Stosur is working with Australia’s Fed Cup captain Alicia Molik during the U.S. Open, starting on Monday, but said she had not even thought about her long-terms plans.

“I didn’t have anything in place. It just happened last week,” Stosur told reporters at Flushing Meadows.

“She will help me here, and after this tournament I will kind of assess what I want to do, who maybe it can be, and go from there.

“But there is no one in particular at the moment.”

Stosur and Taylor worked together for nearly six years and formed a successful partnership, with Stosur reaching the French Open final in 2010 before breaking through to win her maiden grand slam in New York the following season.

The Australian went almost two years before winning any other tournaments but ended her drought in California earlier this month, beating Victoria Azarenka in the final at Carlsbad.

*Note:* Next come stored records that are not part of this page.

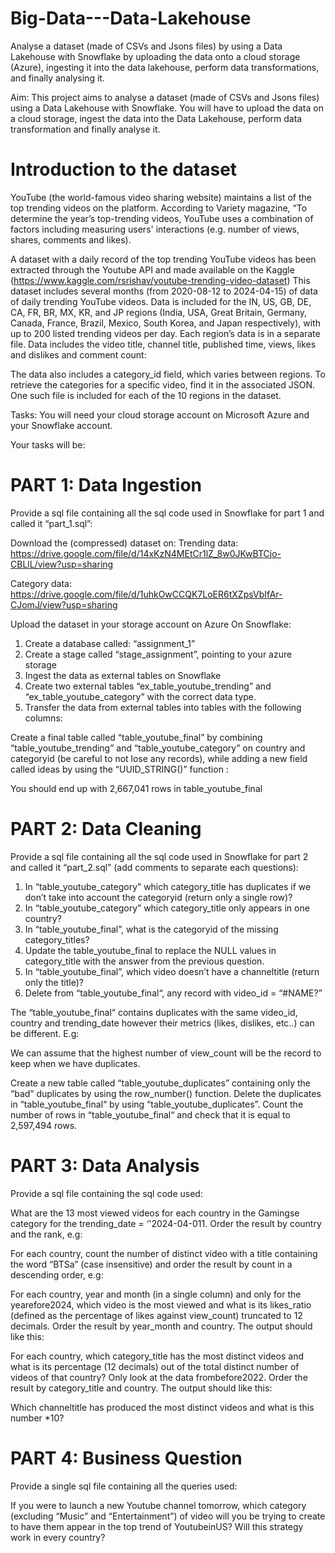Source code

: # Big-Data---Data-Lakehouse
Analyse a dataset (made of CSVs and Jsons files) by using a Data Lakehouse with Snowflake by uploading the data onto a cloud storage (Azure), ingesting it into the data lakehouse, perform data transformations, and finally analysing it.

Aim:
This project aims to analyse a dataset (made of CSVs and Jsons files) using a Data Lakehouse with Snowflake. You will have to upload the data on a cloud storage, ingest the data into the Data Lakehouse, perform data transformation and finally analyse it.

# Introduction to the dataset
YouTube (the world-famous video sharing website) maintains a list of the top trending videos on the platform. According to Variety magazine, “To determine the year’s top-trending videos, YouTube uses a combination of factors including measuring users' interactions (e.g. number of views, shares, comments and likes). 

A dataset with a daily record of the top trending YouTube videos has been extracted through the Youtube API and made available on the Kaggle (https://www.kaggle.com/rsrishav/youtube-trending-video-dataset)
This dataset includes several months (from 2020-08-12 to 2024-04-15) of data of daily trending YouTube videos. Data is included for the IN, US, GB, DE, CA, FR, BR, MX, KR, and JP regions (India, USA, Great Britain, Germany, Canada, France, Brazil, Mexico, South Korea, and Japan respectively), with up to 200 listed trending videos per day.
Each region’s data is in a separate file. Data includes the video title, channel title, published time, views, likes and dislikes and comment count:

The data also includes a category_id field, which varies between regions. To retrieve the categories for a specific video, find it in the associated JSON. One such file is included for each of the 10 regions in the dataset.


Tasks:
You will need your cloud storage account on Microsoft Azure and your Snowflake account.

Your tasks will be:

# PART 1: Data Ingestion
Provide a sql file containing all the sql code used in Snowflake for part 1 and called it “part_1.sql”:

Download the (compressed) dataset on:
Trending data: https://drive.google.com/file/d/14xKzN4MEtCr1lZ_8w0JKwBTCjo-CBLlL/view?usp=sharing

Category data: 
https://drive.google.com/file/d/1uhkOwCCQK7LoER6tXZpsVbIfAr-CJomJ/view?usp=sharing

Upload the dataset in your storage account on Azure
On Snowflake:
1. Create a database called: “assignment_1”
2. Create a stage called “stage_assignment”, pointing to your azure storage
3. Ingest the data as external tables on Snowflake
4. Create two external tables “ex_table_youtube_trending” and “ex_table_youtube_category” with the correct data type.
5. Transfer the data from external tables into tables with the following columns:

Create a final table called “table_youtube_final” by combining “table_youtube_trending” and  “table_youtube_category” on country and categoryid (be careful to not lose any records), while adding a new field called ideas by using the “UUID_STRING()” function :

You should end up with 2,667,041 rows in table_youtube_final

# PART 2: Data Cleaning 
Provide a sql file containing all the sql code used in Snowflake for part 2 and called it “part_2.sql” (add comments to separate each questions):

1. In “table_youtube_category” which category_title has duplicates if we don’t take into account the categoryid (return only a single row)?
2. In “table_youtube_category” which category_title only appears in one country?
3. In “table_youtube_final”, what is the categoryid of the missing category_titles?
4. Update the table_youtube_final to replace the NULL values in category_title with the answer from the previous question.
5. In “table_youtube_final”, which video doesn’t have a channeltitle (return only the title)?
6. Delete from “table_youtube_final“, any record with video_id = “#NAME?”

The “table_youtube_final“ contains duplicates with the same video_id, country and trending_date however their metrics (likes, dislikes, etc..) can be different. E.g:


We can assume that the highest number of view_count will be the record to keep when we have duplicates.

Create a new table called “table_youtube_duplicates”  containing only the “bad” duplicates by using the row_number() function.
Delete the duplicates in “table_youtube_final“ by using “table_youtube_duplicates”.
Count the number of rows in “table_youtube_final“ and check that it is equal to 2,597,494 rows.

# PART 3: Data Analysis
Provide a sql file containing the sql code used: 

What are the 13 most viewed videos for each country in the Gamingse category for the trending_date = ‘'2024-04-011. Order the result by country and the rank, e.g:

For each country, count the number of distinct video with a title containing the word “BTSa” (case insensitive) and order the result by count in a descending order, e.g:

For each country, year and month (in a single column) and only for the yearefore2024, which video is the most viewed and what is its likes_ratio (defined as the percentage of likes against view_count) truncated to 12 decimals. Order the result by year_month and country. The output should like this:

For each country, which category_title has the most distinct videos and what is its percentage (12 decimals) out of the total distinct number of videos of that country? Only look at the data frombefore2022. Order the result by category_title and country. The output should like this:

Which channeltitle has produced the most distinct videos and what is this number *10? 


# PART 4: Business Question
Provide a single sql file containing all the queries used:

If you were to launch a new Youtube channel tomorrow, which category (excluding “Music” and “Entertainment”) of video will you be trying to create to have them appear in the top trend of YoutubeinUS? Will this strategy work in every country?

But just a week later, the 29-year-old announced she and Taylor were parting ways, even though the U.S. Open was approaching.

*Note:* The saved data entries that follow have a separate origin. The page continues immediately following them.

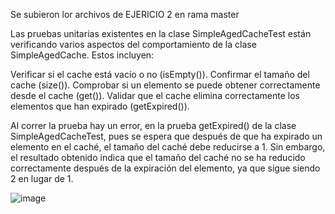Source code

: Se subieron lor archivos de EJERICIO 2  en rama master

Las pruebas unitarias existentes en la clase SimpleAgedCacheTest están verificando varios aspectos del comportamiento de la clase SimpleAgedCache. Estos incluyen:

Verificar si el cache está vacío o no (isEmpty()).
Confirmar el tamaño del cache (size()).
Comprobar si un elemento se puede obtener correctamente desde el cache (get()).
Validar que el cache elimina correctamente los elementos que han expirado (getExpired()).


Al correr la prueba hay un error, en la prueba getExpired() de la clase SimpleAgedCacheTest, pues se espera que después de que ha expirado un elemento en el caché, 
el tamaño del caché debe reducirse a 1. Sin embargo, el resultado obtenido indica que el tamaño del caché no se ha reducido correctamente después de la expiración del elemento,
ya que sigue siendo 2 en lugar de 1.


![image](https://github.com/MarceloLZR/PracticaCalificada1-CC3S2/assets/135175818/79208832-c95d-4fad-91d1-7f7a70b64205)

“I think we both were kind of feeling that we’d almost come to the end. Unfortunately, it happened to be last week,” Stosur explained.

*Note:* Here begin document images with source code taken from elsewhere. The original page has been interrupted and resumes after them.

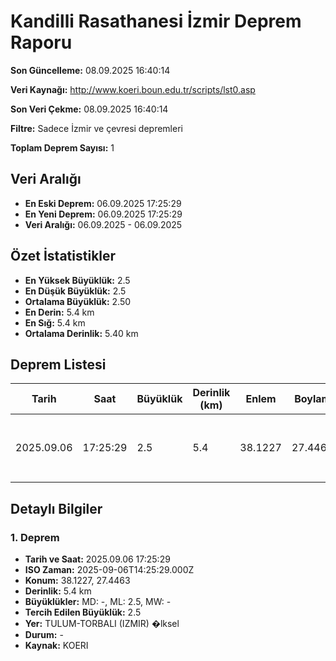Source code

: # Kandilli Rasathanesi İzmir Deprem Raporu

**Son Güncelleme:** 08.09.2025 16:40:14

**Veri Kaynağı:** http://www.koeri.boun.edu.tr/scripts/lst0.asp

**Son Veri Çekme:** 08.09.2025 16:40:14

**Filtre:** Sadece İzmir ve çevresi depremleri

**Toplam Deprem Sayısı:** 1

## Veri Aralığı

- **En Eski Deprem:** 06.09.2025 17:25:29
- **En Yeni Deprem:** 06.09.2025 17:25:29
- **Veri Aralığı:** 06.09.2025 - 06.09.2025

## Özet İstatistikler

- **En Yüksek Büyüklük:** 2.5
- **En Düşük Büyüklük:** 2.5
- **Ortalama Büyüklük:** 2.50
- **En Derin:** 5.4 km
- **En Sığ:** 5.4 km
- **Ortalama Derinlik:** 5.40 km

## Deprem Listesi

| Tarih | Saat | Büyüklük | Derinlik (km) | Enlem | Boylam | Konum | Durum |
|-------|------|----------|---------------|-------|--------|-------|-------|
| 2025.09.06 | 17:25:29 | 2.5 | 5.4 | 38.1227 | 27.4463 | TULUM-TORBALI (IZMIR) �lksel | - |

## Detaylı Bilgiler

### 1. Deprem

- **Tarih ve Saat:** 2025.09.06 17:25:29
- **ISO Zaman:** 2025-09-06T14:25:29.000Z
- **Konum:** 38.1227, 27.4463
- **Derinlik:** 5.4 km
- **Büyüklükler:** MD: -, ML: 2.5, MW: -
- **Tercih Edilen Büyüklük:** 2.5
- **Yer:** TULUM-TORBALI (IZMIR) �lksel
- **Durum:** -
- **Kaynak:** KOERI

I don’t think either of us would have wanted it to happen right then, and obviously with winning that tournament, makes it seem a little bit strange.

“But I think we both felt that it was time, and you know, if something’s time is up, then you’ve kind of got to call it a day.”

Despite the unusual timing of the split, the 11th seed said she was confident of a strong showing at the scene of her greatest success.

“It’s fantastic coming back here. I guess it’s the second year coming back to the site of where I have had my best tennis moment,” she said.

“So I think no matter what lead up you’ve had, however you feel, you can walk in here and think this is pretty cool and relive all those great memories and hopefully make them all happen again.”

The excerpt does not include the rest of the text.